Il che si portava dietro una serie di modifiche:

l’abolizione dell’articolo 2 del decreto legislativo 81/2015, ossia l’articolo del Jobs act “renziano” che stabiliva i confini precedenti fra collaborazione e subordinazione; l’obbligo di fornire un trattamento economico minimo, da parametrare a seconda dei minimi del contratto collettivo di categoria (articolo 2); il divieto di pagare a cottimo i lavori svolti per «piattaforme, applicazioni e algoritmi elaborati dal datore di lavoro o per suo conto» (articolo 4); l’istituzione di una «indennità di disponibilità» divisibile in quote orarie, oltre al diritto a ferie, malattia e maternità (5).

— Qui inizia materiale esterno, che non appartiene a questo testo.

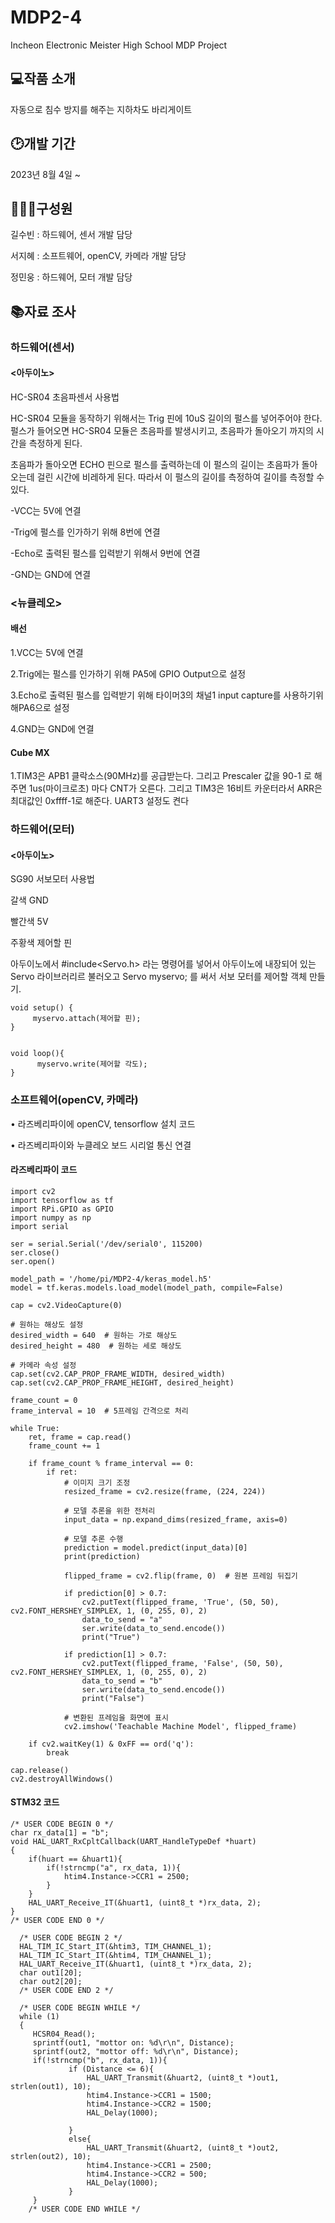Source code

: # MDP2-4

Incheon Electronic Meister High School MDP Project

## 💻작품 소개

자동으로 침수 방지를 해주는 지하차도 바리게이트

## 🕑개발 기간

2023년 8월 4일 ~

## 👩‍👦‍👦구성원

길수빈 : 하드웨어, 센서 개발 담당

서지혜 : 소프트웨어, openCV, 카메라 개발 담당

정민웅 : 하드웨어, 모터 개발 담당

## 📚자료 조사

### 하드웨어(센서)    

#### <아두이노>
HC-SR04 초음파센서 사용법


HC-SR04 모듈을 동작하기 위해서는 Trig 핀에 10uS 길이의 펄스를 넣어주어야 한다. 펄스가 들어오면 HC-SR04 모듈은 초음파를 발생시키고, 초음파가 돌아오기 까지의 시간을 측정하게 된다.


초음파가 돌아오면 ECHO 핀으로 펄스를 출력하는데 이 펄스의 길이는 초음파가 돌아오는데 걸린 시간에 비레하게 된다. 따라서 이 펄스의 길이를 측정하여 길이를 측정할 수 있다.


-VCC는 5V에 연결


-Trig에 펄스를 인가하기 위해 8번에 연결


-Echo로 출력된 펄스를 입력받기 위해서 9번에 연결


-GND는 GND에 연결

### <뉴클레오>

#### 배선

1.VCC는 5V에 연결


2.Trig에는 펄스를 인가하기 위해 PA5에 GPIO Output으로 설정	


3.Echo로 출력된 펄스를 입력받기 위해 타이머3의 채널1 input capture를 사용하기위해PA6으로 설정


4.GND는 GND에 연결

#### Cube MX

1.TIM3은 APB1 클락소스(90MHz)를 공급받는다. 그리고 Prescaler 값을 90-1 로 해주면 1us(마이크로초) 마다 CNT가 오른다. 그리고 TIM3은 16비트 카운터라서 ARR은 최대값인 0xffff-1로 해준다. UART3 설정도 켠다
  

### 하드웨어(모터)

#### <아두이노>
SG90 서보모터 사용법


갈색 GND


빨간색 5V


주황색 제어할 핀

아두이노에서 #include<Servo.h> 라는 명령어를 넣어서 아두이노에 내장되어 있는 Servo 라이브러리르 불러오고
Servo myservo;  를 써서 서보 모터를 제어할 객체 만들기.

    
    void setup() {
         myservo.attach(제어할 핀);
    }
    

    void loop(){
          myservo.write(제어할 각도);
    }
    

### 소프트웨어(openCV, 카메라)

• 라즈베리파이에 openCV, tensorflow 설치 코드

• 라즈베리파이와 누클레오 보드 시리얼 통신 연결

#### 라즈베리파이 코드

    import cv2
    import tensorflow as tf
    import RPi.GPIO as GPIO
    import numpy as np
    import serial
    
    ser = serial.Serial('/dev/serial0', 115200)
    ser.close()
    ser.open()
    
    model_path = '/home/pi/MDP2-4/keras_model.h5'
    model = tf.keras.models.load_model(model_path, compile=False)
    
    cap = cv2.VideoCapture(0)
    
    # 원하는 해상도 설정
    desired_width = 640  # 원하는 가로 해상도
    desired_height = 480  # 원하는 세로 해상도
    
    # 카메라 속성 설정
    cap.set(cv2.CAP_PROP_FRAME_WIDTH, desired_width)
    cap.set(cv2.CAP_PROP_FRAME_HEIGHT, desired_height)
    
    frame_count = 0
    frame_interval = 10  # 5프레임 간격으로 처리
    
    while True:
        ret, frame = cap.read()
        frame_count += 1
    
        if frame_count % frame_interval == 0:
            if ret:
                # 이미지 크기 조정
                resized_frame = cv2.resize(frame, (224, 224))
    
                # 모델 추론을 위한 전처리
                input_data = np.expand_dims(resized_frame, axis=0)
    
                # 모델 추론 수행
                prediction = model.predict(input_data)[0]
                print(prediction)
    
                flipped_frame = cv2.flip(frame, 0)  # 원본 프레임 뒤집기
    
                if prediction[0] > 0.7:
                    cv2.putText(flipped_frame, 'True', (50, 50), cv2.FONT_HERSHEY_SIMPLEX, 1, (0, 255, 0), 2)
                    data_to_send = "a"
                    ser.write(data_to_send.encode())
                    print("True")
    
                if prediction[1] > 0.7:
                    cv2.putText(flipped_frame, 'False', (50, 50), cv2.FONT_HERSHEY_SIMPLEX, 1, (0, 255, 0), 2)
                    data_to_send = "b"
                    ser.write(data_to_send.encode())
                    print("False")
    
                # 변환된 프레임을 화면에 표시
                cv2.imshow('Teachable Machine Model', flipped_frame)
    
        if cv2.waitKey(1) & 0xFF == ord('q'):
            break
    
    cap.release()
    cv2.destroyAllWindows()

#### STM32 코드

    /* USER CODE BEGIN 0 */
    char rx_data[1] = "b";
    void HAL_UART_RxCpltCallback(UART_HandleTypeDef *huart)
    {
    	if(huart == &huart1){
    		if(!strncmp("a", rx_data, 1)){
    			htim4.Instance->CCR1 = 2500;
    		}
    	}
    	HAL_UART_Receive_IT(&huart1, (uint8_t *)rx_data, 2);
    }
    /* USER CODE END 0 */

      /* USER CODE BEGIN 2 */
      HAL_TIM_IC_Start_IT(&htim3, TIM_CHANNEL_1);
      HAL_TIM_IC_Start_IT(&htim4, TIM_CHANNEL_1);
      HAL_UART_Receive_IT(&huart1, (uint8_t *)rx_data, 2);
      char out1[20];
      char out2[20];
      /* USER CODE END 2 */

      /* USER CODE BEGIN WHILE */
      while (1)
      {
         HCSR04_Read();
         sprintf(out1, "mottor on: %d\r\n", Distance);
         sprintf(out2, "mottor off: %d\r\n", Distance);
         if(!strncmp("b", rx_data, 1)){
    			 if (Distance <= 6){
    				 HAL_UART_Transmit(&huart2, (uint8_t *)out1, strlen(out1), 10);
    				 htim4.Instance->CCR1 = 1500;
    				 htim4.Instance->CCR2 = 1500;
    				 HAL_Delay(1000);
    
    			 }
    			 else{
    				 HAL_UART_Transmit(&huart2, (uint8_t *)out2, strlen(out2), 10);
    				 htim4.Instance->CCR1 = 2500;
    				 htim4.Instance->CCR2 = 500;
    				 HAL_Delay(1000);
    			 }
         }
        /* USER CODE END WHILE */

Per le aziende della gig economy, infatti, la cosa davvero inaccettabile è considerare “dipendenti” quelli che per loro debbono restare “collaboratori”. Il modello economico è del resto ben noto e praticamente identico per tutte le piattaforme digitali (che distribuiscano cibo o passaggi auto, come Uber): pochissimi dipendenti veri e propri (tecnici informatici, per lo più) e migliaia di “collaboratori” pagati a prestazione, ossia a cottimo. E’ il modello di business dell’intermediazione, in cui il guadagno è possibile se il prezzo per l’utente resta basso, quasi marginale, perché quel servizio offerto non è una necessità indispensabile, ma solo una comodità; il che significa che anche il salario del “collaboratore” deve essere molto basso. Comunque meno di quel che l’azienda chiede al cliente.

E quindi nessun diritto può essere concesso (figuriamoci – per esempio – se un’azienda del genere può mettersi a retribuire malattia e maternità).

Non è la modernità, ma un medioevo tecnologico.